BLA student Riley Johns enjoys at game as his favourite golf course: Jack’s Point on New Zealand’s South Island.

When Riley Johns first snuck onto the local golf course with his teenage buddies, he was so green to the links that he didn’t have his own clubs. It took two years of hacking around with right-handed sticks before he realized he was a left-handed player.  “That knocked my score down right away,” he says.

This year, when the U of G landscape architecture student jets off with his still-secret foursome for an all-expenses-paid trip at an exclusive golf resort on China’s Hainan Island, he’ll get to play as many rounds as he likes on its existing 20 courses.

That’s not all. After the resort owner builds its new 18-holer on the island, Johns will hold a lifetime membership to the course. All going well, that course will feature the Guelph student’s grand prize-winning hole, modelled after Central American ruins.

In June, Johns was named the winner of a golf-hole design contest run by Mission Hills China. The company runs golf clubs, hotels and resorts in China’s fast-growing sports and leisure industry, including its property on Hainan Island in the South China Sea – described as China’s answer to Hawaii.

After hearing about the contest last year, he decided to draw on his design smarts and not-inconsiderable knowledge of golf course renovation to create three entries. Back home in Canmore, Alta., for the summer, he recalls: “They wanted wild and wacky designs for a new golf course to be built at Mission Hills. I hung out in Guelph and did this over the Christmas break.”

It was his first golf course design contest, but hardly his first exposure to golf courses.

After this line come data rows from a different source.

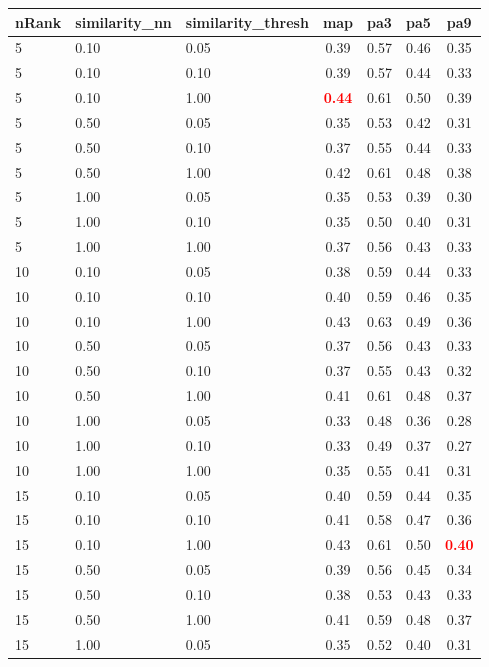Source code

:   
\begin{table} 
\begin{center} 
\scriptsize 
 \setlength{\tabcolsep}{.16667em} 
\begin{tabular}{lllcccc} 
nRank & similarity\_nn & similarity\_thresh & map & pa3 & pa5 & pa9 \\ 
\hline 
 5 & 0.10 & 0.05 & 0.39 & 0.57 & 0.46 & 0.35 \\ 
 5 & 0.10 & 0.10 & 0.39 & 0.57 & 0.44 & 0.33 \\ 
 5 & 0.10 & 1.00 & \textbf{\textcolor{red}{0.44}} & 0.61 & 0.50 & 0.39 \\ 
 5 & 0.50 & 0.05 & 0.35 & 0.53 & 0.42 & 0.31 \\ 
 5 & 0.50 & 0.10 & 0.37 & 0.55 & 0.44 & 0.33 \\ 
 5 & 0.50 & 1.00 & 0.42 & 0.61 & 0.48 & 0.38 \\ 
 5 & 1.00 & 0.05 & 0.35 & 0.53 & 0.39 & 0.30 \\ 
 5 & 1.00 & 0.10 & 0.35 & 0.50 & 0.40 & 0.31 \\ 
 5 & 1.00 & 1.00 & 0.37 & 0.56 & 0.43 & 0.33 \\ 
10 & 0.10 & 0.05 & 0.38 & 0.59 & 0.44 & 0.33 \\ 
10 & 0.10 & 0.10 & 0.40 & 0.59 & 0.46 & 0.35 \\ 
10 & 0.10 & 1.00 & 0.43 & 0.63 & 0.49 & 0.36 \\ 
10 & 0.50 & 0.05 & 0.37 & 0.56 & 0.43 & 0.33 \\ 
10 & 0.50 & 0.10 & 0.37 & 0.55 & 0.43 & 0.32 \\ 
10 & 0.50 & 1.00 & 0.41 & 0.61 & 0.48 & 0.37 \\ 
10 & 1.00 & 0.05 & 0.33 & 0.48 & 0.36 & 0.28 \\ 
10 & 1.00 & 0.10 & 0.33 & 0.49 & 0.37 & 0.27 \\ 
10 & 1.00 & 1.00 & 0.35 & 0.55 & 0.41 & 0.31 \\ 
15 & 0.10 & 0.05 & 0.40 & 0.59 & 0.44 & 0.35 \\ 
15 & 0.10 & 0.10 & 0.41 & 0.58 & 0.47 & 0.36 \\ 
15 & 0.10 & 1.00 & 0.43 & 0.61 & 0.50 & \textbf{\textcolor{red}{0.40}} \\ 
15 & 0.50 & 0.05 & 0.39 & 0.56 & 0.45 & 0.34 \\ 
15 & 0.50 & 0.10 & 0.38 & 0.53 & 0.43 & 0.33 \\ 
15 & 0.50 & 1.00 & 0.41 & 0.59 & 0.48 & 0.37 \\ 
15 & 1.00 & 0.05 & 0.35 & 0.52 & 0.40 & 0.31 \\ 

\end{tabular}
\end{center}
\end{table}
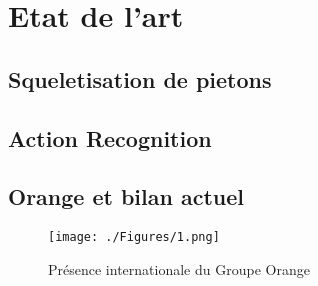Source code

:\clearpage
\section{Etat de l'art}

\subsection{Squeletisation de pietons}

\subsection{Action Recognition}



\label{sec:Entreprise}
\subsection{Orange et bilan actuel}
\label{subsec:Intro/table}

\begin{figure}[htbp]
    \texttt{[image: ./Figures/1.png]}
    \caption{Présence internationale du Groupe Orange}
    \label{fig:UoC}
\end{figure}

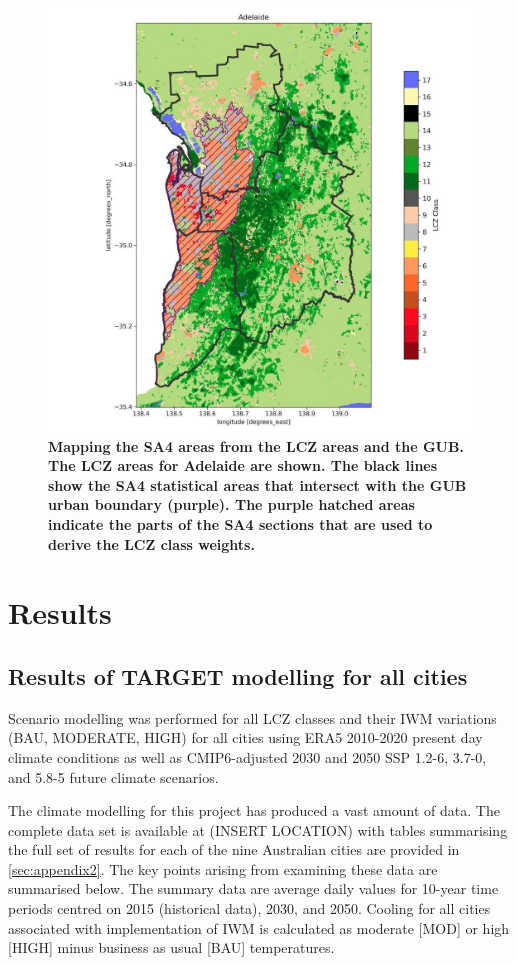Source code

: \documentclass[final,3p,times,authoryear]{elsarticle}
\begin{document}
\begin{figure}
\centering
\includegraphics[trim={0 0 0 0},clip,scale=0.25]{images/image6.jpg}
\caption{\bf Mapping the SA4 areas from the LCZ areas and the GUB.  The LCZ areas for Adelaide are shown. The black lines show the SA4 statistical areas that intersect with the GUB urban boundary (purple). The purple hatched areas indicate the parts of the SA4 sections that are used to derive the LCZ class weights.}
 \label{fig:sa4maps}
\end{figure}

\section{Results}\label{sec:results}
\subsection{Results of TARGET modelling for all cities}\label{sec:results1}

Scenario modelling was performed for all LCZ classes and their IWM variations (BAU, MODERATE, HIGH) for all cities using ERA5 2010-2020 present day climate conditions as well as CMIP6-adjusted 2030 and 2050 SSP 1.2-6, 3.7-0, and 5.8-5 future climate scenarios. 

The climate modelling for this project has produced a vast amount of data.  The complete data set is available at (INSERT LOCATION) with tables summarising the full set of results for each of the nine Australian cities are provided in \ref{sec:appendix2}. The key points arising from examining these data are summarised below. The summary data are average daily values for 10-year time periods centred on 2015 (historical data), 2030, and 2050. Cooling for all cities associated with implementation of IWM is calculated as moderate [MOD] or high [HIGH] minus business as usual [BAU] temperatures.
\end{document}
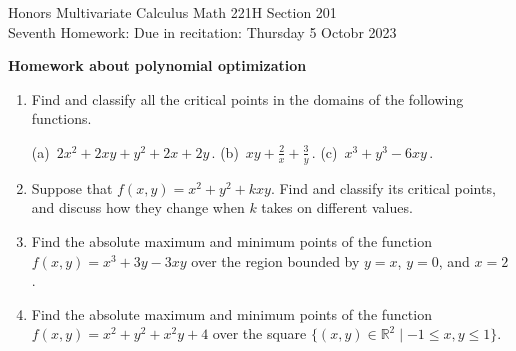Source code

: \documentclass[12pt]{article}
\newcommand{\RR}{{\mathbb R}}  %
\begin{document}
\LARGE 
\noindent
{\color{Maroon}Honors Multivariate Calculus \hfill Math 221H Section 201}\vspace{2pt}\\
\large
Seventh Homework:\hfill 
Due in recitation: Thursday 5 Octobr 2023\vspace{2pt}

\normalsize
    {\bf {\color{Maroon}Homework about polynomial optimization}}\vspace{2pt}

\begin{enumerate}


\item Find and classify all the critical points in the domains of the following functions.

  (a)\ $2x^2 + 2xy + y^2 +2x + 2y\,.$  \qquad
  (b)\  $xy+\frac{2}{x} + \frac{3}{y}\,.$  \qquad
  (c)\ $x^3+y^3-6xy\,.$
\vspace{-2pt}

   
\item Suppose that $f(x,y)=x^2+y^2+kxy$.
  Find and classify its critical points, and discuss how they change when $k$ takes on different values.
\vspace{-2pt}

\item  Find the absolute maximum and minimum points of the function $f(x,y)=x^3+3y-3xy$ over the region bounded by $y=x$, $y=0$, and $x=2$. 
\vspace{-2pt}

   
\item  Find the absolute maximum and minimum points of the function $f(x,y)=x^2+y^2+x^2y+4$ over the square
  $\{(x,y)\in\RR^2\mid -1\leq x,y\leq 1\}$. 
\vspace{-2pt}


\end{enumerate}
\end{document}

Now 27, he’s helped build and rejuvenate courses in Western Canada for about nine years.

Along with golf course architects, Johns has worked on five new courses, including Wildstone in Cranbrook, B.C. He’s helped restore classic courses from Canada’s “golden age” of the early 1900s, including the Donald Ross-designed Elmhurst club in Winnipeg and the Calgary Golf and Country Club designed by Willie Park Jr.

He’s expanded courses in Calgary and Fort McMurray, Alta., remodelled holes in Creston, B.C., and built practice facilities in Calgary’s Willow Park and Priddis Greens.

This spring, he completed bunker and tee renovations with Toronto-based architect Tom McBroom at Country Hills in Calgary.  McBroom also studied landscape architecture at Guelph, completing his BLA degree in 1975.

Johns grew up in Banff and Canmore and gained valuable experience working with his dad on land surveying. That background meshed with his growing love of golf. Having sorted out his right and left hands, he’s taken his 10-handicap onto courses in Canada and abroad.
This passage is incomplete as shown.